Dataset entries
*****
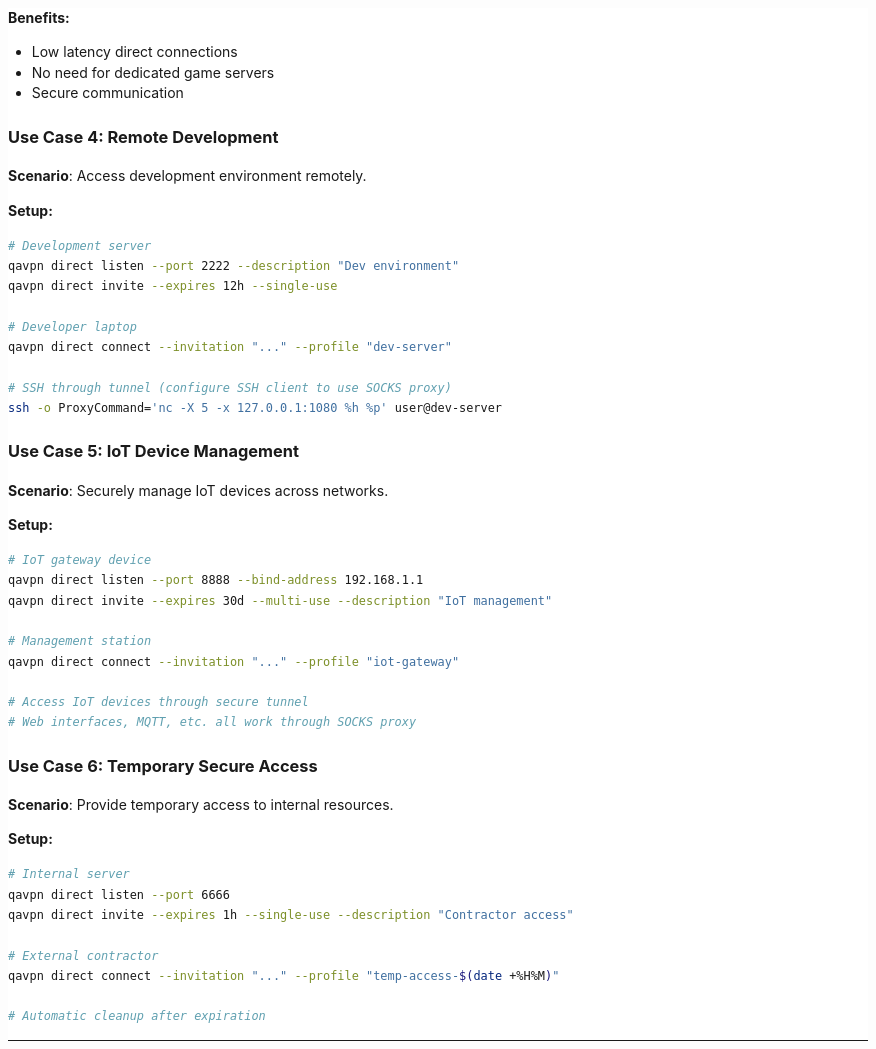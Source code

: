 **Benefits:**
- Low latency direct connections
- No need for dedicated game servers
- Secure communication

### Use Case 4: Remote Development

**Scenario**: Access development environment remotely.

**Setup:**
```bash
# Development server
qavpn direct listen --port 2222 --description "Dev environment"
qavpn direct invite --expires 12h --single-use

# Developer laptop
qavpn direct connect --invitation "..." --profile "dev-server"

# SSH through tunnel (configure SSH client to use SOCKS proxy)
ssh -o ProxyCommand='nc -X 5 -x 127.0.0.1:1080 %h %p' user@dev-server
```

### Use Case 5: IoT Device Management

**Scenario**: Securely manage IoT devices across networks.

**Setup:**
```bash
# IoT gateway device
qavpn direct listen --port 8888 --bind-address 192.168.1.1
qavpn direct invite --expires 30d --multi-use --description "IoT management"

# Management station
qavpn direct connect --invitation "..." --profile "iot-gateway"

# Access IoT devices through secure tunnel
# Web interfaces, MQTT, etc. all work through SOCKS proxy
```

### Use Case 6: Temporary Secure Access

**Scenario**: Provide temporary access to internal resources.

**Setup:**
```bash
# Internal server
qavpn direct listen --port 6666
qavpn direct invite --expires 1h --single-use --description "Contractor access"

# External contractor
qavpn direct connect --invitation "..." --profile "temp-access-$(date +%H%M)"

# Automatic cleanup after expiration
```

---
*****
What is required: What you give back must be the stretch above, starting at the line with "development environment remotely." and ending at the line with "devices across networks.", copied exactly.

Result:
**Scenario**: Access development environment remotely.

**Setup:**
```bash
# Development server
qavpn direct listen --port 2222 --description "Dev environment"
qavpn direct invite --expires 12h --single-use

# Developer laptop
qavpn direct connect --invitation "..." --profile "dev-server"

# SSH through tunnel (configure SSH client to use SOCKS proxy)
ssh -o ProxyCommand='nc -X 5 -x 127.0.0.1:1080 %h %p' user@dev-server
```

### Use Case 5: IoT Device Management

**Scenario**: Securely manage IoT devices across networks.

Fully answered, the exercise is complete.